Le 25 octobre 2003, le fils de Michel Rostian décède d'une méningite fulgurante à l'âge de 21 ans. Tout au long de ces 170 pages, sept ans plus tard, Michel Rostian nous fait le récit des derniers jours de son fils, mais aussi les jours douloureux qui suivent sa disparition.

Que le fils disparu, surnommé Lion, soit le narrateur de ce récit donne une force toute particulière à ce roman qui a obtenu le prix Goncourt du premier roman 2011. Pour ma part, je l'ai ressenti comme un signal de la présence de ce fils disparu, mais pourtant toujours là.

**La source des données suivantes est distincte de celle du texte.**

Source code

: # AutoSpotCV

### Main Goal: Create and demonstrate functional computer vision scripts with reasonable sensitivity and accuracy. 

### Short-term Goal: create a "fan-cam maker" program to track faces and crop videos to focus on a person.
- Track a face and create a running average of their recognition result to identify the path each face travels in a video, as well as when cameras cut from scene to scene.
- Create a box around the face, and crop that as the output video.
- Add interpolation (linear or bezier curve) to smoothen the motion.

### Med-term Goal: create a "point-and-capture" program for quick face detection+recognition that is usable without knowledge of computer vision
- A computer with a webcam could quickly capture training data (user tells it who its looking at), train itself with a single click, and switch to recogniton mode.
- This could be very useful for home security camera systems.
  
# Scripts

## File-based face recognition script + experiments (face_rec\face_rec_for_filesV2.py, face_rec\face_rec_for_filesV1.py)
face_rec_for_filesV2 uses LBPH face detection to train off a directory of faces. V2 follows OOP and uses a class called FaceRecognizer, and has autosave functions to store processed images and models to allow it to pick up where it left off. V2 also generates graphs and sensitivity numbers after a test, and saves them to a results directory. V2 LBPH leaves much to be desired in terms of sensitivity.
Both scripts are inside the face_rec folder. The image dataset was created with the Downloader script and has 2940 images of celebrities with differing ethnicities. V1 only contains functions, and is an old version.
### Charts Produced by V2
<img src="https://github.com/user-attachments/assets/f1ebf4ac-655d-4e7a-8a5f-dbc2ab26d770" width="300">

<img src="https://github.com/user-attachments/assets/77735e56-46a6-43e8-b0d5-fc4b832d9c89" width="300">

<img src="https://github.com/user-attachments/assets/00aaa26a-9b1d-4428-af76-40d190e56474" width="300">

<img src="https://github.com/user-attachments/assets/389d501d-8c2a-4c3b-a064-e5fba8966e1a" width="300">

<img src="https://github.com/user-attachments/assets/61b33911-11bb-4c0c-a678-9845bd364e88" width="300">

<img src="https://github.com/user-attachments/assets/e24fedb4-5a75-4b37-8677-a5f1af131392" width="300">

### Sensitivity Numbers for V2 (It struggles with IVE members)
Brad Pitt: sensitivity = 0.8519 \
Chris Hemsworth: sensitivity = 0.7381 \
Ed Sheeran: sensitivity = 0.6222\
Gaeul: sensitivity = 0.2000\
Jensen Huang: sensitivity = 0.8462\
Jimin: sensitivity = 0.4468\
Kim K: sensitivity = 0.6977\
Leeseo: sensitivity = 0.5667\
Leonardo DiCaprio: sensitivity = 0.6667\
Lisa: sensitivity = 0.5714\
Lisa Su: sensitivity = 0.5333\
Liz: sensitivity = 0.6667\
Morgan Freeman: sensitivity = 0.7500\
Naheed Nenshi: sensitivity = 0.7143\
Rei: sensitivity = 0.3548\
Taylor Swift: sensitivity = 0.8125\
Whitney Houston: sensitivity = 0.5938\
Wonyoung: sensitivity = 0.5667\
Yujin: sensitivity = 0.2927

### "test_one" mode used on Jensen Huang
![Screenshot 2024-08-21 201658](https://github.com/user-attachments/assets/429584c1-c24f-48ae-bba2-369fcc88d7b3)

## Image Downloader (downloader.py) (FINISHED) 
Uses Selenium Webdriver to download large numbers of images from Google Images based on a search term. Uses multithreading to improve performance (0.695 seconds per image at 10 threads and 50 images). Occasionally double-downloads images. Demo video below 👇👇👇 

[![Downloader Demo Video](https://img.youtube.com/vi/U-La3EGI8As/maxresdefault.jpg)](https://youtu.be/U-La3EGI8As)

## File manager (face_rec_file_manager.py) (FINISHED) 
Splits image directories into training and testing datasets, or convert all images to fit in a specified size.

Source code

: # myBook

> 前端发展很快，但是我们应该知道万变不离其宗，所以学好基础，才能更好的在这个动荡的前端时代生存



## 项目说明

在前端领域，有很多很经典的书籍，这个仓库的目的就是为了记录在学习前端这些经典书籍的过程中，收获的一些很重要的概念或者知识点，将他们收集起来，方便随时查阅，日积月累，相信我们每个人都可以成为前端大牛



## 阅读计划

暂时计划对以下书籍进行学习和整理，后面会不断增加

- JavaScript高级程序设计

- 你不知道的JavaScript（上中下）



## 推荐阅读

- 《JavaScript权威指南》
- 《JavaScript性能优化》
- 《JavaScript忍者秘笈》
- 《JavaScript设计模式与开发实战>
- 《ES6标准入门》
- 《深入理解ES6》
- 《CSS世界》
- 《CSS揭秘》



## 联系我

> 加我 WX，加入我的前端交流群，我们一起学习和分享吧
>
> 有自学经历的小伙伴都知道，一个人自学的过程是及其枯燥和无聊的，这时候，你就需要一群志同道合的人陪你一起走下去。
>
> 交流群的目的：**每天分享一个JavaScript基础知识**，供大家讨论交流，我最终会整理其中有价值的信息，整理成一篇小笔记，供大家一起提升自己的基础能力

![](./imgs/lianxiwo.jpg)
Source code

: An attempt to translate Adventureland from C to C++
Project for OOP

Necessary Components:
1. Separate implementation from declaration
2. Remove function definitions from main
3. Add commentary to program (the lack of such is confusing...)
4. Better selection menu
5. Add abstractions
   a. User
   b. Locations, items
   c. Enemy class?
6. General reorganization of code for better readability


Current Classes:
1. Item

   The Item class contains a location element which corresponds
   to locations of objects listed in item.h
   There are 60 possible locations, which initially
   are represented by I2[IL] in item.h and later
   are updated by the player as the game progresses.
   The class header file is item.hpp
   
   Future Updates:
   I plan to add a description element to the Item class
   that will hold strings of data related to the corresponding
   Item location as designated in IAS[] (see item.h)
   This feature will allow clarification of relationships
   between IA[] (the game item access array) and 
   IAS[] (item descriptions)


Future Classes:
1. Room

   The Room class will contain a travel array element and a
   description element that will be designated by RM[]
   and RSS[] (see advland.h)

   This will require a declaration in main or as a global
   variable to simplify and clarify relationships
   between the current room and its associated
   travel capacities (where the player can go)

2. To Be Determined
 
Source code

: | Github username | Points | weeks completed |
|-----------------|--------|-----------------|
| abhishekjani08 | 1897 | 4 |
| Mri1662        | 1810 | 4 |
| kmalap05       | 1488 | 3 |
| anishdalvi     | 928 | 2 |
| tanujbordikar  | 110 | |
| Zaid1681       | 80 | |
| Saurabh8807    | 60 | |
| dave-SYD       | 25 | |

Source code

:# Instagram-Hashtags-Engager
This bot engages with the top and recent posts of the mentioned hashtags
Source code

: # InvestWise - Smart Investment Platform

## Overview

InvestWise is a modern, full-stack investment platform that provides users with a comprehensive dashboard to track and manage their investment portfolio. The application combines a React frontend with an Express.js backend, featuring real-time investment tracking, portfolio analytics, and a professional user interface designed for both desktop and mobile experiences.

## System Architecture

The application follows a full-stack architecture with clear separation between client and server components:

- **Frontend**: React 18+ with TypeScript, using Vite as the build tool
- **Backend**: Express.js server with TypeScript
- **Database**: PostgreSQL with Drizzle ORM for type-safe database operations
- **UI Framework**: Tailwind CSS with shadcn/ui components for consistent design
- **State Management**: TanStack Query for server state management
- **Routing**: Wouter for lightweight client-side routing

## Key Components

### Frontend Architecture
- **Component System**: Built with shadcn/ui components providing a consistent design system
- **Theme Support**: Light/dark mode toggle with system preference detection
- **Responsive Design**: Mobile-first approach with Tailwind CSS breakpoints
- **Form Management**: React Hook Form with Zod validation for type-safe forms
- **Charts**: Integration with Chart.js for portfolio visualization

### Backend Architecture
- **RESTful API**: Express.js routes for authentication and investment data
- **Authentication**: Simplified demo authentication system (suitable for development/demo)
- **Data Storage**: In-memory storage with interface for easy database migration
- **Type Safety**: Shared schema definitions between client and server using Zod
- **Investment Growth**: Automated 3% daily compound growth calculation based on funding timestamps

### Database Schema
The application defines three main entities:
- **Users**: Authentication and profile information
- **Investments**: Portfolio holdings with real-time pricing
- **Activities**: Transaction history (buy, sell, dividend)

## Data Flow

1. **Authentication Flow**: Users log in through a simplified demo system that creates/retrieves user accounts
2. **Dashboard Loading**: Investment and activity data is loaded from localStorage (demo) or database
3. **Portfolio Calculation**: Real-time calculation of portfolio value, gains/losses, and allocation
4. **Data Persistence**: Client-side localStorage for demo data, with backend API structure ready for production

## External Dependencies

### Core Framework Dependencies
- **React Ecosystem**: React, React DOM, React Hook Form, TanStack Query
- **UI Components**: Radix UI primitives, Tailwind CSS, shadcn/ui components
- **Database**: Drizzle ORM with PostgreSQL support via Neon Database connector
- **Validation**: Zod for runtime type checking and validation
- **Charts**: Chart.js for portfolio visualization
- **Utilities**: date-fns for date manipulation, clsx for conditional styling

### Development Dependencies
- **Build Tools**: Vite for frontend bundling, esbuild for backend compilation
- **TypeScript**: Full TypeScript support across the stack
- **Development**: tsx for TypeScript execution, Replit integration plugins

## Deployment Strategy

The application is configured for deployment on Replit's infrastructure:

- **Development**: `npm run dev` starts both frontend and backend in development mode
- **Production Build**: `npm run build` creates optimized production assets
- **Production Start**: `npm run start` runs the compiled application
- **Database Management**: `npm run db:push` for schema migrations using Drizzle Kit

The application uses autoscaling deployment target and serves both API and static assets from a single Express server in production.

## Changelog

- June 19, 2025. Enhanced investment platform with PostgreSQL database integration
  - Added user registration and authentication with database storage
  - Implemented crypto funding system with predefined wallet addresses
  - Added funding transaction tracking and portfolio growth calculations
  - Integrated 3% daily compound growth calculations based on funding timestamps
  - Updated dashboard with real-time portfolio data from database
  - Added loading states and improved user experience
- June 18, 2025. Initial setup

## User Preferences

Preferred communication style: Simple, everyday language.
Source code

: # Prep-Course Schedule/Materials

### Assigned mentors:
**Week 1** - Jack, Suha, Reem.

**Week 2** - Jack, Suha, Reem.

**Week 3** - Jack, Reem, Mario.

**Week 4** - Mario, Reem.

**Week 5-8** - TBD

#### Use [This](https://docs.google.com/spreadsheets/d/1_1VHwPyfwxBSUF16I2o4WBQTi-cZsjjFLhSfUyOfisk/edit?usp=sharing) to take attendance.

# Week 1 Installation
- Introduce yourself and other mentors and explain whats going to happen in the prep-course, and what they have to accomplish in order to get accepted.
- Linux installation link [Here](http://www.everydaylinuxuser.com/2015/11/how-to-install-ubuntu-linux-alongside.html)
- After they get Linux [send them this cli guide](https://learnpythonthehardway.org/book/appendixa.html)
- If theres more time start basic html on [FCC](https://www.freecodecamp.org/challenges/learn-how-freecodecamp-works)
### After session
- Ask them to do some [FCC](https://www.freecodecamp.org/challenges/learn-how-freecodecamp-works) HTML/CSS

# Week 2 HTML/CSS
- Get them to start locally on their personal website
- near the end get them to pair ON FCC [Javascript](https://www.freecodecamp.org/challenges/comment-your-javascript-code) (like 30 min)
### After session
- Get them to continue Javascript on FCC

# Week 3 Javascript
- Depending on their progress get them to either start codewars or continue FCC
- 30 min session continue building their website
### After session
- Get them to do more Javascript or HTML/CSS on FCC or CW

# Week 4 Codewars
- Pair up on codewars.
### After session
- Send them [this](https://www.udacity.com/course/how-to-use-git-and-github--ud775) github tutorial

Les parents sont dans la douleur, mais le ton donné est celui de l'ironie affectueuse du fils : « Arrête de dire des conneries papa ». Car au fil des jours qui entourent ce drame, le père cherche inexorablement les signes d'une mort annoncée par un renoncement quelconque à la vie de la part du fils, fort de la conviction que la mort ne survient que lorsqu'on baisse la garde. Bingo ! Son fils avait pris rendez-vous avec une psy de la médecine préventive universitaire.

Page 22 : « Tout de même, les doutes envahissent papa. Peut-être étais-je en analyse depuis longtemps, et je n'en avais rien dit, surtout pas à lui. Peut-être étais-je à un moment difficile du chemin, et il n'y avait vu que du flou. Papa cerné par mille doutes, mille remords. Il aurait dû…Ponctuation permanente du deuil, l'infâme culpabilité fait son boulot. C'est ce qu'on appelle les regrets éternels. »

Pourtant, Lion ironise et lui met sous le nez toutes les preuves de son désir de vie comme un abonnement presse qui arrive le lendemain de la mort, le concert de rock prévu dans deux jours,…

Et puis, ce type de narration permet le récit distancé de ce qui pourrait se révéler brut de décoffrage de la bouche des parents : car comment ne pas tomber dans le larmoyant en racontant le rangement de l'appartement du défunt, ou dans le morbide en racontant le choix d'un cercueil ? Ces moments se voilent alors d'une tendresse et d'un réalisme pourtant inouï , si bien qu'à la lecture de ces toutes premières pages, encore imprégnée moi-même du deuil d'un être cher, je me suis demandée si je pourrais continuer cette lecture :

Page 10 : « le onzième jour après ma mort, Papa est allé porter ma couette à la teinturerie. Monter la rue du Couédic, les bras chargés de ma literie, le nez dedans. Il se dit qu'il renifle mon odeur. En fait, ça pue, je ne les avais jamais fait laver ces draps ni cette couette. Ça ne le choque plus. Au contraire : subsiste encore quelque chose de moi dans les replis blancs qu'il porte à la teinturerie comme on porterait le saint sacrement. Papa pleure le nez dans le coton. Il profite. Il sniffe encore un coup la couette, et il pousse enfin la porte du magasin. Papa ne peut plus traîner. Condoléances, etc. le teinturier recondoléances, etc. débarrasse papa de la couette. Papa aurait voulu que ça dure, une file d'attente, une livraison, une tempête, juste que ça dure le temps de respirer encore un peu plus des bribes de mon odeur. Papa se dépouille, il perd, il perd. »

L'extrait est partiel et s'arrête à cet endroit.